11. The Learned Counsel for the Appellants has further submitted that seeking of preliminary views and conduct of voting as provided by the CIRP regulations is mandatory in nature and not directory and in support of his contention has relied upon the judgement of this Tribunal in the matter of Amit Goel versus Piyush Shelters India Private Limited in Company Appeal (AT) (Ins.) No 700 of 2021. The Learned Counsel for the Appellants has further contended that the Resolution Professional also acted in complete contravention of CIRP Regulations 25(5), 25(6), 25-A and 26 which, interalia, provides for voting through electronic means, however, the Authorised Representative on 12.01.2022 sent an email at 3 p.m. informing that there will be no e-voting portal for Homebuyers and that the Homebuyers were to communicate their decision on the revised Resolution Plan by 2 p.m. of 15.01.2022 by email. Thus the conduct of the Respondents No 1 and 3 negated the possibility of any deliberation and discussion on the revised Resolution Plan which was necessary since the Resolution Plan was conditional and discriminatory in nature and by virtue of being non-compliant ought not to have been placed before the CoC for approval and that such an act was contrary to the ratio laid down by this Tribunal in K. L. Jute Products Private Limited versus Tirupati Jute Industries Ltd in Company Appeal (AT) (Ins) No 277 of 2019.
12. The Learned Counsel for the Respondent refuted the submissions of the Appellants that there was any material irregularity on the part of the Respondents while considering the amended Resolution Plan and argued that the Adjudicating Authority has correctly held that Authorised Representative had acted in accordance with the voting instructions received from the Creditors in class. Further, in terms of Section 25-A(3-A) of IBC, the Authorised Representative was required to cast his vote on behalf of the Creditors in class after taking into account what the majority of Homebuyers in class had decided, and in the present case, the Homebuyers had decided in favour of the Resolution Plan by 89.80% votes. The Learned Counsel for the Respondent further stated that the short time period of twelve days that was provided to the Resolution Professional by the Adjudicating Authority to complete the process of reconsideration of the revised Resolution Plan needs to be factorised as to why the procedure of voting by email was adopted.
13. The Learned Counsel for the Respondent also contended that the objections raised by the Appellants are inconsequential in so far as they represent Homebuyers in minority and thus bound by the decision taken by the majority within the class of creditors. In support of his contention that dissenting minority amongst Creditors in class shall be treated at par with the other Homebuyers, he relied on the judgement of the Hon’ble Supreme Court in Jaypee Kensington Boulevard Apartments Welfare Association and Ors. Vs. NBCC(India) Ltd. and Ors.(2022)1 SCC 401 wherein it held that when Homebuyers as a class have voted in favour of the Resolution Plan, any particular constituent of that class cannot be heard in opposition to the Resolution Plan by way of objection as there is no concept of dissenting Homebuyers within Creditors in class.
14. We have considered the submissions of the Learned Counsels for the parties and carefully perused the records.

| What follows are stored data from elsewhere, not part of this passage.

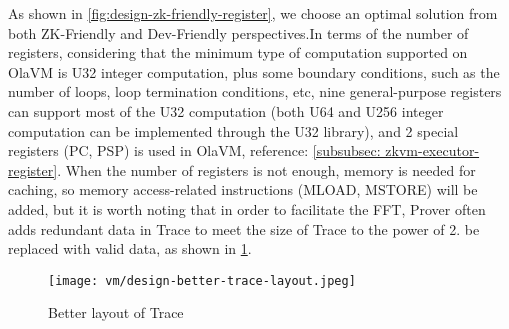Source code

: As shown in \ref{fig:design-zk-friendly-register}, we choose an optimal solution from both ZK-Friendly and Dev-Friendly perspectives.In terms of the number of
registers, considering that the minimum type of computation supported on OlaVM is U32 integer computation, plus some boundary conditions,
such as the number of loops, loop termination conditions, etc, nine general-purpose registers can support most of the U32 computation
(both U64 and U256 integer computation can be implemented through the U32 library), and 2 special registers (PC, PSP) is used in OlaVM, reference: \ref{subsubsec: zkvm-executor-register}.
When the number of registers is not enough, memory is needed for caching, so memory access-related instructions
(MLOAD, MSTORE) will be added, but it is worth noting that in order to facilitate the FFT, Prover often adds redundant data in Trace to meet
the size of Trace to the power of 2. be replaced with valid data, as shown in \ref{fig:design-better-trace-layout}.

\begin{figure}[!ht]
    \centering
    \texttt{[image: vm/design-better-trace-layout.jpeg]}
    \caption{Better layout of Trace}
    \label{fig:design-better-trace-layout}
\end{figure}
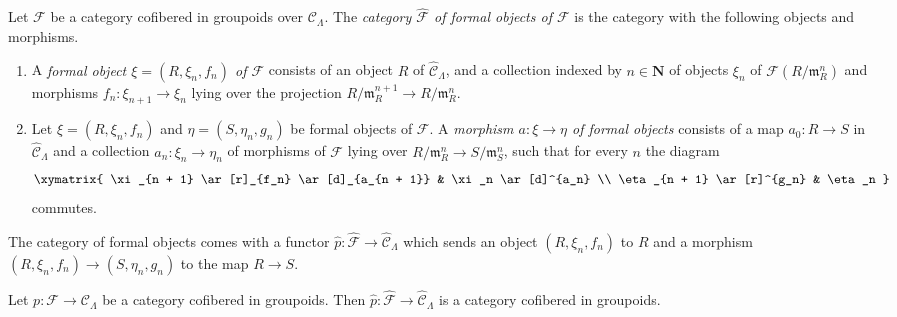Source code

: \begin{definition}
\label{definition-formal-objects}
Let $\mathcal{F}$ be a category cofibered in groupoids over
$\mathcal{C}_\Lambda$. The {\it category $\widehat{\mathcal{F}}$ of formal
objects of  $\mathcal{F}$} is the category with the following objects and
morphisms.
\begin{enumerate}
\item A {\it formal object $\xi = (R, \xi_n, f_n)$ of $\mathcal{F}$}
consists of an object $R$ of $\widehat{\mathcal{C}}_\Lambda$, and a collection
indexed by $n \in \mathbf{N}$ of objects $\xi_n$ of
$\mathcal{F}(R/\mathfrak m_R^n)$ and morphisms
$f_n : \xi_{n + 1} \to \xi_n$ lying over the projection
$R/\mathfrak m_R^{n + 1} \to R/\mathfrak m_R^n$.
\item Let $\xi = (R, \xi_n, f_n)$ and $\eta = (S, \eta_n, g_n)$ be
formal objects of $\mathcal{F}$.  A {\it morphism $a : \xi \to \eta$ of
formal objects} consists of a map $a_0 : R \to S$ in
$\widehat{\mathcal{C}}_\Lambda$ and a collection $a_n : \xi_n \to \eta_n$
of morphisms of $\mathcal{F}$ lying over
$R/\mathfrak m_R^n \to S/\mathfrak m_S^n$,
such that for every $n$ the diagram
$$
\xymatrix{
\xi_{n + 1} \ar[r]_{f_n} \ar[d]_{a_{n + 1}} & \xi_n \ar[d]^{a_n} \\
\eta_{n + 1} \ar[r]^{g_n} & \eta_n
}
$$
commutes.
\end{enumerate}
\end{definition}

\noindent
The category of formal objects comes with a functor $\widehat{p}:
\widehat{\mathcal{F}} \to \widehat{\mathcal{C}}_\Lambda$ which sends an
object $(R, \xi_n, f_n)$ to $R$ and a morphism
$(R, \xi_n, f_n) \to (S, \eta_n, g_n)$ to the map $R \to S$.

\begin{lemma}
\label{lemma-completion-cofibred}
Let $p : \mathcal{F} \to \mathcal{C}_\Lambda$ be a category cofibered in
groupoids. Then
$\widehat{p} : \widehat{\mathcal{F}} \to \widehat{\mathcal{C}}_\Lambda$
is a category cofibered in groupoids.
\end{lemma}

15. We do not want to enter into the realm of discussion as to whether the CIRP Regulations under purview in the present matter is mandatory or directory. It would, however, suffice to say that we are in agreement with the basic premise that both the Resolution Professional and the Authorized Representative are duty bound to act scrupulously in terms of the statutory scheme of the IBC including the practice rules and regulations framed there-under. If procedural rules are bypassed or circumvented by them in a manner which stifles the basic canons of fairness and justice and prejudicially affects the legal rights and entitlements of party, the said action on grounds of having vitiated the process deserves to be set aside. Be that as it may, while it is important to maintain the sanctity and credibility of CIRP proceedings, it is equally important to ensure that hyper-technicality is not allowed to occupy centre-stage and besiege the proceedings as it would end up frustrating and defeating the very object and purpose of IBC. It is against this evaluation parameter that we may now proceed to examine the acts of omission and commission on the part of Respondents No.1 and 3 in the present matter to conclude as to whether there has been any transgression of the bounds of rules and regulations leading to any serious miscarriage of justice suffered by the Appellants.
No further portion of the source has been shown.